Archive for Sunday, December 9, 2001

NBA Notebook: Krause, Floyd can’t agree on playing time for rookies

December 9, 2001


A battle of wills is surfacing between Bulls general manager Jerry Krause, who drafted Eddy Curry and Tyson Chandler, and coach Tim Floyd, who has resisted playing them. Insiders think Floyd is smoldering about trading Elton Brand for Chandler, which bought Krause time at the cost of giving Floyd a chance to compete this season.

"I may be wrong, but I don't see how you can be better off trading Elton Brand for a high-school kid," ESPN's Dick Vitale told the Chicago Sun-Times. "Brand's a proven player. That's the part that blows my mind. Here you have one of the nicest kids you ever want to meet, a guy that's just 23 and averaging 20 points and 10 rebounds, and you trade him for an unproven player."

Despite the Bulls' losing record and all the times they've been blown out, Curry is averaging 12 minutes, Chandler 11.

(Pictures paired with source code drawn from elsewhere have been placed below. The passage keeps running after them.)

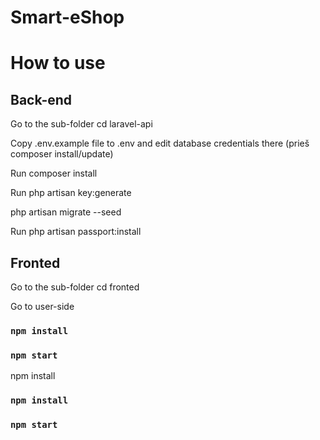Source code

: # Smart-eShop
# How to use
## Back-end

Go to the sub-folder cd laravel-api

Copy .env.example file to .env and edit database credentials there (prieš composer install/update)

Run composer install

Run php artisan key:generate

php artisan migrate --seed

Run php artisan passport:install


## Fronted

Go to the sub-folder cd fronted

Go to user-side
### `npm install`
### `npm start`

npm install
### `npm install`
### `npm start`

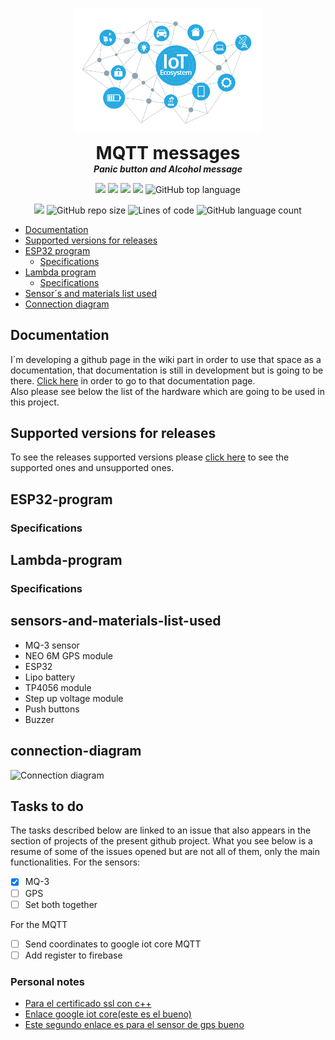 <p align="center">
  <img width="300" src="./Imgs/cover.png" alt="cover-image">
  <h1 align="center" style="margin: 0 auto 0 auto;">MQTT messages</h1>
  <h5 align="center" style="margin: 0 auto 0 auto;">Panic button and Alcohol message</h5>
</p>

<p align="center">
  <img src="https://img.shields.io/github/last-commit/dmtzs/panic-button-sensor">
  <img src="https://img.shields.io/github/contributors/dmtzs/panic-button-sensor">
  <img src="https://img.shields.io/github/issues/dmtzs/panic-button-sensor?label=issues">
  <img src="https://img.shields.io/github/stars/dmtzs/panic-button-sensor">
  <img alt="GitHub top language" src="https://img.shields.io/github/languages/top/dmtzs/panic-button-sensor">
</p>

<p align="center">
  <img src="https://img.shields.io/github/languages/code-size/dmtzs/panic-button-sensor">
  <img alt="GitHub repo size" src="https://img.shields.io/github/repo-size/dmtzs/panic-button-sensor">
  <img alt="Lines of code" src="https://img.shields.io/tokei/lines/github/dmtzs/panic-button-sensor?label=total%20lines%20in%20repo">
  <img alt="GitHub language count" src="https://img.shields.io/github/languages/count/dmtzs/panic-button-sensor">
</p>

- [Documentation](#Documentation)
- [Supported versions for releases](#Supported-versions-for-releases)
- [ESP32 program](#ESP32-program)
  - [Specifications](#Specifications)
- [Lambda program](#Lambda-program)
  - [Specifications](#Specifications-1)
- [Sensor´s and materials list used](#sensors-and-materials-list-used)
- [Connection diagram](#connection-diagram)

## Documentation
I´m developing a github page in the wiki part in order to use that space as a documentation, that documentation is still in development but is going to be there. [Click here]() in order to go to that documentation page.
<br>
Also please see below the list of the hardware which are going to be used in this project.

## Supported versions for releases
To see the releases supported versions please [click here]() to see the supported ones and unsupported ones.
## ESP32-program
### Specifications

## Lambda-program
### Specifications

## sensors-and-materials-list-used
* MQ-3 sensor
* NEO 6M GPS module
* ESP32
* Lipo battery
* TP4056 module
* Step up voltage module
* Push buttons
* Buzzer

## connection-diagram
![Connection diagram]()
## Tasks to do
The tasks described below are linked to an issue that also appears in the section of projects of the present github project.
What you see below is a resume of some of the issues opened but are not all of them, only the main functionalities.
For the sensors:
- [x] MQ-3
- [ ] GPS
- [ ] Set both together

For the MQTT
- [ ] Send coordinates to google iot core MQTT
- [ ] Add register to firebase

### Personal notes
* [Para el certificado ssl con c++](http://blog.espol.edu.ec/girni/mqtt-tls-archivo-ino-para-mensajes-de-estado-led/)
* [Enlace google iot core(este es el bueno)](https://www.survivingwithandroid.com/cloud-iot-core-esp32/)
* [Este segundo enlace es para el sensor de gps bueno](https://blog.asksensors.com/iot-cloud-based-gps-tracking-esp32-gps-neo-6m-module/)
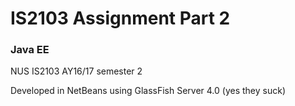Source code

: # IS2103 Assignment Part 2

### Java EE

NUS IS2103 AY16/17 semester 2

Developed in NetBeans using GlassFish Server 4.0 (yes they suck)


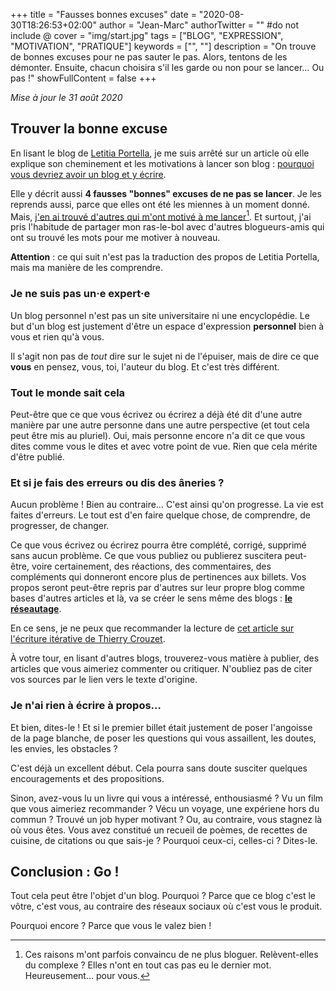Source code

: +++
title = "Fausses bonnes excuses"
date = "2020-08-30T18:26:53+02:00"
author = "Jean-Marc"
authorTwitter = "" #do not include @
cover = "img/start.jpg"
tags = ["BLOG", "EXPRESSION", "MOTIVATION", "PRATIQUE"]
keywords = ["", ""]
description = "On trouve de bonnes excuses pour ne pas sauter le pas. Alors, tentons de les démonter. Ensuite, chacun choisira s'il les garde ou non pour se lancer… Ou pas !"
showFullContent = false
+++

*Mise à jour le 31 août 2020*

## Trouver la bonne excuse

En lisant le blog de [Letitia Portella](https://leportella.com/), je me suis arrêté sur un article où elle explique son cheminement et les motivations à lancer son blog : [pourquoi vous devriez avoir un blog et y écrire](https://leportella.com/why-have-a-blog.html). 

Elle y décrit aussi **4 fausses "bonnes" excuses de ne pas se lancer**. Je les reprends aussi, parce que elles ont été les miennes à un moment donné. Mais, [j'en ai trouvé d'autres qui m'ont motivé à me lancer](/posts/lancer-un-blog/#quelques-motivations-pour-se-lancer)[^1]. Et surtout, j'ai pris l'habitude de partager mon ras-le-bol avec d'autres blogueurs-amis qui ont su trouvé les mots pour me motiver à nouveau.

[^1]: Ces raisons m'ont parfois convaincu de ne plus bloguer. Relèvent-elles du complexe ? Elles n'ont en tout cas pas eu le dernier mot. Heureusement… pour vous.

**Attention** : ce qui suit n'est pas la traduction des propos de Letitia Portella, mais ma manière de les comprendre.

### Je ne suis pas un·e expert·e

Un blog personnel n'est pas un site universitaire ni une encyclopédie. Le but d'un blog est justement d'être un espace d'expression **personnel** bien à vous et rien qu'à vous. 

Il s'agit non pas de *tout* dire sur le sujet ni de l'épuiser, mais de dire ce que **vous** en pensez, vous, toi, l'auteur du blog. Et c'est très différent.

### Tout le monde sait cela

Peut-être que ce que vous écrivez ou écrirez a déjà été dit d'une autre manière par une autre personne dans une autre perspective (et tout cela peut être mis au pluriel). Oui, mais personne encore n'a dit ce que vous dites comme vous le dites et avec votre point de vue. Rien que cela mérite d'être publié.

### Et si je fais des erreurs ou dis des âneries ?

Aucun problème ! Bien au contraire… C'est ainsi qu'on progresse. La vie est faites d'erreurs. Le tout est d'en faire quelque chose, de comprendre, de progresser, de changer.

Ce que vous écrivez ou écrirez pourra être complété, corrigé, supprimé sans aucun problème. Ce que vous publiez ou publierez suscitera peut-être, voire certainement, des réactions, des commentaires, des compléments qui donneront encore plus de pertinences aux billets. Vos propos seront peut-être repris par d'autres sur leur propre blog comme bases d'autres articles et là, va se créer le sens même des blogs : [**le réseautage**](/posts/partages/#favoriser-le-partage-plut%C3%B4t-que-le-limiter).

En ce sens, je ne peux que recommander la lecture de [cet article sur l'écriture itérative de Thierry Crouzet](https://tcrouzet.com/2020/04/21/lecriture-iterative/).

À votre tour, en lisant d'autres blogs, trouverez-vous matière à publier, des articles que vous aimeriez commenter ou critiquer. N'oubliez pas de citer vos sources par le lien vers le texte d'origine.

### Je n'ai rien à écrire à propos…

Et bien, dites-le ! Et si le premier billet était justement de poser l'angoisse de la page blanche, de poser les questions qui vous assaillent, les doutes, les envies, les obstacles ? 

C'est déjà un excellent début. Cela pourra sans doute susciter quelques encouragements et des propositions.

Sinon, avez-vous lu un livre qui vous a intéressé, enthousiasmé ? Vu un film que vous aimeriez recommander ? Vécu un voyage, une expériene hors du commun ? Trouvé un job hyper motivant ? Ou, au contraire, vous stagnez là où vous êtes.
Vous avez constitué un recueil de poèmes, de recettes de cuisine, de citations ou que sais-je ? Pourquoi ceux-ci, celles-ci ? Dites-le.

## Conclusion : Go !

Tout cela peut être l'objet d'un blog. Pourquoi ? Parce que ce blog c'est le vôtre, c'est vous, au contraire des réseaux sociaux où c'est vous le produit. 

Pourquoi encore ? Parce que vous le valez bien !

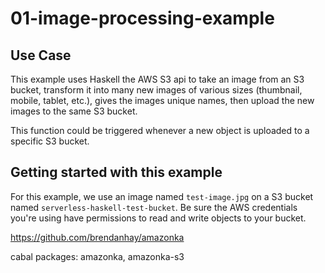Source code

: # 01-image-processing-example

## Use Case

This example uses Haskell the AWS S3 api to take an image from an S3 bucket, transform it into many new images of various sizes (thumbnail, mobile, tablet, etc.), gives the images unique names, then upload the new images to the same S3 bucket.

This function could be triggered whenever a new object is uploaded to a specific S3 bucket.

## Getting started with this example

For this example, we use an image named `test-image.jpg` on a S3 bucket named `serverless-haskell-test-bucket`. Be sure the AWS credentials you're using have permissions to read and write objects to your bucket.

https://github.com/brendanhay/amazonka

cabal packages: amazonka, amazonka-s3
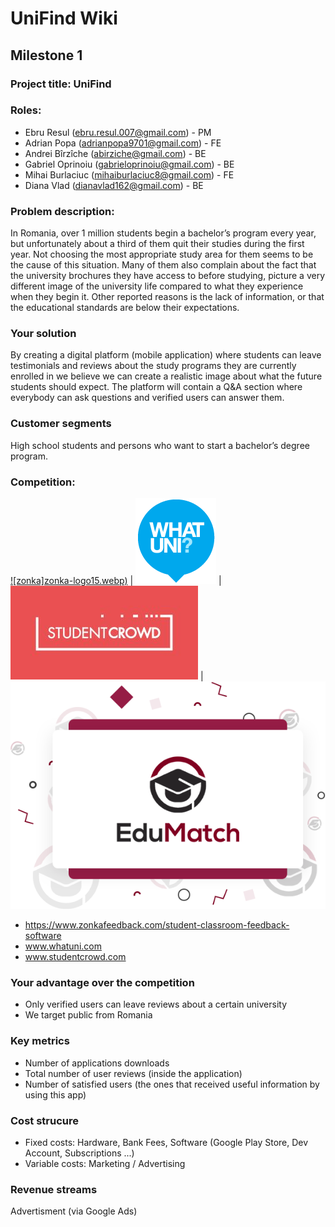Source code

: # UniFind Wiki

## Milestone 1

### Project title: UniFind

### Roles:
 - Ebru Resul (ebru.resul.007@gmail.com) - PM
 - Adrian Popa (adrianpopa9701@gmail.com) - FE
 - Andrei Bîrzîche (abirziche@gmail.com) - BE
 - Gabriel Oprinoiu (gabrieloprinoiu@gmail.com) - BE
 - Mihai Burlaciuc (mihaiburlaciuc8@gmail.com) - FE
 - Diana Vlad (dianavlad162@gmail.com) - BE

### Problem description:

In Romania, over 1 million students begin a bachelor’s program every year, but unfortunately about a third of them quit their studies during the first year. Not choosing the most appropriate study area for them seems to be the cause of this situation.
Many of them also complain about the fact that the university brochures they have access to before studying, picture a very different image of the university life compared to what they experience when they begin it. Other reported reasons is the lack of information, or that the educational standards are below their expectations.

### Your solution
By creating a digital platform (mobile application) where students can leave testimonials and reviews about the study programs they are currently enrolled in we believe we can create a realistic image about what the future students should expect. The platform will contain a Q&A section where everybody can ask questions and verified users can answer them.

### Customer segments
High school students and persons who want to start a bachelor’s degree program.
### Competition:

<a href="https://www.zonkafeedback.com/student-classroom-feedback-software" rel="zonka">![zonka]zonka-logo15.webp)</a>  | <a href="http://www.whatuni.com" rel="whotuni">![whotuni](logo_print.png)</a> | <a href="http://www.studentcrowd.com" rel="studentcrowd">![studentcrowd](studentcrowd-300x150.jpg)</a> | <a href="https://www.edumatch.ro/
" rel="ctss">![ctss](Ce-trebuie-sa-stii.png)</a>

- https://www.zonkafeedback.com/student-classroom-feedback-software
- www.whatuni.com
- www.studentcrowd.com

### Your advantage over the competition
 - Only verified users can leave reviews about a certain university
 - We target public from Romania

### Key metrics

 - Number of applications downloads
 - Total number of user reviews (inside the application)
 - Number of satisfied users (the ones that received useful information by using this app)

### Cost strucure

 - Fixed costs: Hardware, Bank Fees, Software (Google Play Store, Dev Account, Subscriptions ...)
 - Variable costs: Marketing / Advertising

### Revenue streams

Advertisment (via Google Ads)

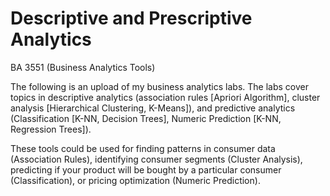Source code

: # Descriptive and Prescriptive Analytics
BA 3551 (Business Analytics Tools)

The following is an upload of my business analytics labs. The labs cover topics in descriptive analytics (association rules [Apriori Algorithm], cluster analysis [Hierarchical Clustering, K-Means]), and predictive analytics (Classification [K-NN, Decision Trees], Numeric Prediction [K-NN, Regression Trees]).

These tools could be used for finding patterns in consumer data (Association Rules), identifying consumer segments (Cluster Analysis), predicting if your product will be bought by a particular consumer (Classification), or pricing optimization (Numeric Prediction).
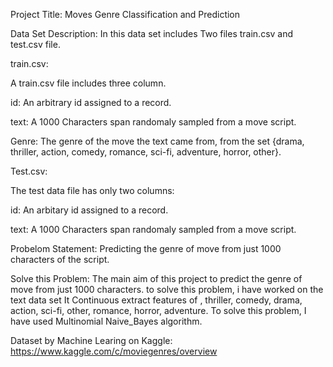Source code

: Project Title: Moves Genre Classification and Prediction

Data Set Description: In this data set includes Two files train.csv and test.csv file.

train.csv:

A train.csv file includes three column. 

id: An arbitrary id assigned to a record.

text: A 1000 Characters span randomaly sampled from a move script. 

Genre: The genre of the move the text came from, from the set {drama, thriller, action, comedy, romance, sci-fi, adventure, horror, other}.

Test.csv:

The test data file has only two columns:

id: An arbitary id assigned to a record.

text: A 1000 Characters span randomaly sampled from a move script.

Probelom Statement: Predicting the genre of move from just 1000 characters of the script.

Solve this Problem: The main aim of this project to predict the genre of move from just 1000 characters. to solve this problem, i have worked on the text data set It Continuous extract features of , thriller, comedy, drama, action, sci-fi, other, romance, horror, adventure. To solve this problem, I have used Multinomial Naive_Bayes algorithm. 


Dataset by Machine Learing on Kaggle: https://www.kaggle.com/c/moviegenres/overview
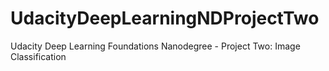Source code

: # UdacityDeepLearningNDProjectTwo
Udacity Deep Learning Foundations Nanodegree - Project Two: Image Classification
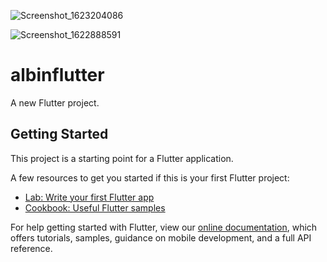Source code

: ![Screenshot_1623204086](https://user-images.githubusercontent.com/83889589/121282051-3c4bef80-c8d9-11eb-93a9-2fb890274bd5.png)

![Screenshot_1622888591](https://user-images.githubusercontent.com/83889589/120888566-32846c80-c5f9-11eb-94d3-7c126532551e.png)


# albinflutter

A new Flutter project.

## Getting Started

This project is a starting point for a Flutter application.

A few resources to get you started if this is your first Flutter project:

- [Lab: Write your first Flutter app](https://flutter.dev/docs/get-started/codelab)
- [Cookbook: Useful Flutter samples](https://flutter.dev/docs/cookbook)

For help getting started with Flutter, view our
[online documentation](https://flutter.dev/docs), which offers tutorials,
samples, guidance on mobile development, and a full API reference.

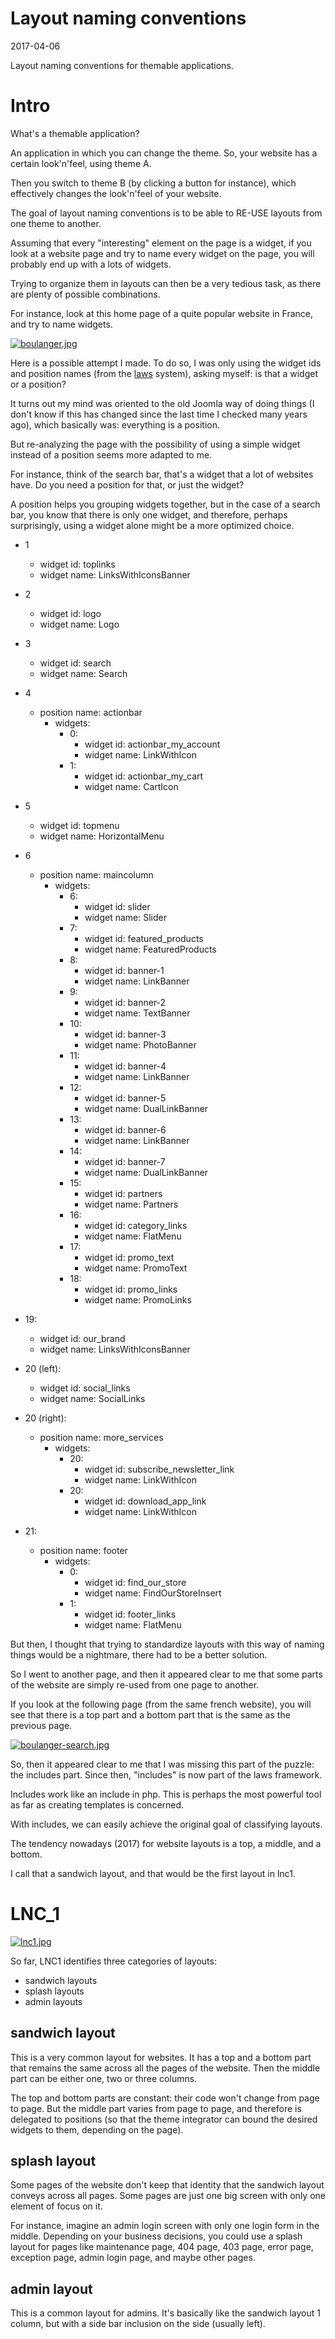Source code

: Layout naming conventions
===========================
2017-04-06



Layout naming conventions for themable applications.




Intro
==========


What's a themable application?

An application in which you can change the theme.
So, your website has a certain look'n'feel, using theme A.

Then you switch to theme B (by clicking a button for instance),
which effectively changes the look'n'feel of your website.



The goal of layout naming conventions is to be able to RE-USE layouts from one theme to another.



Assuming that every "interesting" element on the page is a widget, if you look at a website page and try to name every 
widget on the page, you will probably end up with a lots of widgets.
 
Trying to organize them in layouts can then be a very tedious task, as there are plenty of possible combinations.

For instance, look at this home page of a quite popular website in France, and try to name widgets.


[![boulanger.jpg](https://s19.postimg.org/xvy02s1nn/boulanger.jpg)](https://postimg.org/image/qsq4n5w7z/)









Here is a possible attempt I made.
To do so, I was only using the widget ids and position names (from the [laws](https://github.com/lingtalfi/laws) system),
asking myself: is that a widget or a position?

It turns out my mind was oriented to the old Joomla way of doing things (I don't know if this has changed since
the last time I checked many years ago), which basically was: everything is a position.
 
But re-analyzing the page with the possibility of using a simple widget instead of a position seems more adapted to me.

For instance, think of the search bar, that's a widget that a lot of websites have.
Do you need a position for that, or just the widget?

A position helps you grouping widgets together, but in the case of a search bar, you know that there is only
one widget, and therefore, perhaps surprisingly, using a widget alone might be a more optimized choice.   



- 1
    - widget id: toplinks
    - widget name: LinksWithIconsBanner
- 2
    - widget id: logo
    - widget name: Logo
- 3
    - widget id: search
    - widget name: Search
- 4
    - position name: actionbar
        - widgets:
            - 0: 
                - widget id: actionbar_my_account
                - widget name: LinkWithIcon
            - 1: 
                - widget id: actionbar_my_cart
                - widget name: CartIcon
- 5
    - widget id: topmenu
    - widget name: HorizontalMenu
- 6
    - position name: maincolumn
        - widgets:
            - 6:
                - widget id: slider
                - widget name: Slider
            - 7: 
                - widget id: featured_products
                - widget name: FeaturedProducts
            - 8:                
                - widget id: banner-1
                - widget name: LinkBanner
            - 9:                
                - widget id: banner-2
                - widget name: TextBanner
            - 10:                
                - widget id: banner-3
                - widget name: PhotoBanner
            - 11:                
                - widget id: banner-4
                - widget name: LinkBanner
            - 12:                
                - widget id: banner-5
                - widget name: DualLinkBanner
            - 13:                
                - widget id: banner-6
                - widget name: LinkBanner
            - 14:                
                - widget id: banner-7
                - widget name: DualLinkBanner
            - 15:                
                - widget id: partners
                - widget name: Partners
            - 16:                
                - widget id: category_links
                - widget name: FlatMenu
            - 17:                
                - widget id: promo_text
                - widget name: PromoText
            - 18:                
                - widget id: promo_links
                - widget name: PromoLinks
- 19:
    - widget id: our_brand
    - widget name: LinksWithIconsBanner
- 20 (left):
    - widget id: social_links
    - widget name: SocialLinks
- 20 (right):
    - position name: more_services
        - widgets:
            - 20: 
                - widget id: subscribe_newsletter_link
                - widget name: LinkWithIcon
            - 20: 
                - widget id: download_app_link
                - widget name: LinkWithIcon
              
- 21:
    - position name: footer
        - widgets:
            - 0: 
                - widget id: find_our_store 
                - widget name: FindOurStoreInsert
            - 1: 
                - widget id: footer_links 
                - widget name: FlatMenu
            
            
            
            
            
            
            
            
But then, I thought that trying to standardize layouts with this way of naming things would be a nightmare,
there had to be a better solution.

So I went to another page, and then it appeared clear to me that some parts of the website are simply re-used
from one page to another.

If you look at the following page (from the same french website), you will see that there is a top part
and a bottom part that is the same as the previous page.


[![boulanger-search.jpg](https://s19.postimg.org/j19eols2r/boulanger-search.jpg)](https://postimg.org/image/efdag96jj/)



So, then it appeared clear to me that I was missing this part of the puzzle: the includes part.
Since then, "includes" is now part of the laws framework.

Includes work like an include in php.
This is perhaps the most powerful tool as far as creating templates is concerned.

With includes, we can easily achieve the original goal of classifying layouts.

The tendency nowadays (2017) for website layouts is a top, a middle, and a bottom.

I call that a sandwich layout, and that would be the first layout in lnc1.







LNC_1
=============


[![lnc1.jpg](https://s19.postimg.org/mpwe9bx0j/lnc1.jpg)](https://postimg.org/image/z4j69noin/)


So far, LNC1 identifies three categories of layouts:


- sandwich layouts
- splash layouts
- admin layouts



sandwich layout
-------------

This is a very common layout for websites.
It has a top and a bottom part that remains the same across all the pages of the website.
Then the middle part can be either one, two or three columns.

The top and bottom parts are constant: their code won't change from page to page.
But the middle part varies from page to page, and therefore is delegated to positions (so that the theme integrator
can bound the desired widgets to them, depending on the page).



splash layout
-------------
Some pages of the website don't keep that identity that the sandwich layout conveys across all pages.
Some pages are just one big screen with only one element of focus on it.

For instance, imagine an admin login screen with only one login form in the middle.
Depending on your business decisions, you could use a splash layout for pages like maintenance page, 404 page,
403 page, error page, exception page, admin login page, and maybe other pages.



admin layout
-------------
This is a common layout for admins.
It's basically like the sandwich layout 1 column, but with a side bar inclusion on the side (usually left).

















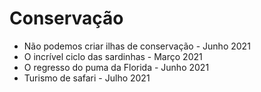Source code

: # Conservação

* Não podemos criar ilhas de conservação - Junho 2021
* O incrível ciclo das sardinhas - Março 2021
* O regresso do puma da Florida - Junho 2021
* Turismo de safari - Julho 2021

This week's roundup of the carnage left strewn in the Lakers' wake:

Milwaukee's George Karl, who saw a 15-point loss in the Staples Center start the Bucks on a skid in which they were wiped out in five consecutive games, one at home by the Knicks:

"I think the zone maybe bothered (Shaquille O'Neal) a little bit, but I'm not going to be cocky about it. I think the man is the most powerful, dominating basketball player in the game. He's so hard to cover and plan for. OK, we controlled him, but we didn't have a chance of winning a game. You've got to do a lot of good things to beat the Lakers, especially when they were playing with the referees on their side like they were."

Seattle's Brent Barry, after O'Neal was ejected in the first quarter and the Lakers beat the SuperSonics by 15 on their home court: "For the people who came out here tonight, I feel sorry for them. It was a joke. They paid to see Shaq kick our (rear ends) and we got our (rear ends) kicked by their bench. It was a joke."

In case you hadn't noticed, it's still a business: An Alamodome crowd of 35,052 who bought tickets to see Michael Jordan, saw him sitting on the bench in a suit. Unlike the Pistons, who said they'd issue refunds when Jordan said he'd sit out an exhibition game he ultimately played the Spurs kept all the proceeds.

The biggest surprise, in the family, anyway, is that Utah second-round pick Jarron Collins starts while his twin, New Jersey first-rounder Jason Collins, comes off the bench. Showing he's not only precocious, but unintimidated, Jarron lost 20 pounds before camp and telephoned Karl Malone for advice. "He called me, I don't know how many times, wanting to know what he could do to get in shape," Malone said. "He'd say, 'Karl, this is Jarron, your new teammate. From Stanford.' I'd say, 'I know. I know.' "

Not that they're tiring of hearing that they donated a savior to the Nets, but the Suns are subtly reminding people that Jason Kidd wasn't great at finishing drives to the basket. As Phoenix coach Scott Skiles noted of Stephon Marbury, "He can get to the hole at will. And he will finish at the basket."

Before playing the Nets, Marbury told the Mesa Tribune he's actually happy to see his former teammates doing well. "Really?" asked the reporter. "To be really honest," Marbury replied, "don't put down 'happy.' I really don't care." In the wake of much Marbury-bashing in the New York press, the Nets and the old, non-finishing Kidd routed the Suns, 106-87. ...

Net forward Kenyon Martin, on the team's turnaround: "Trust me. It's 360 from where it was."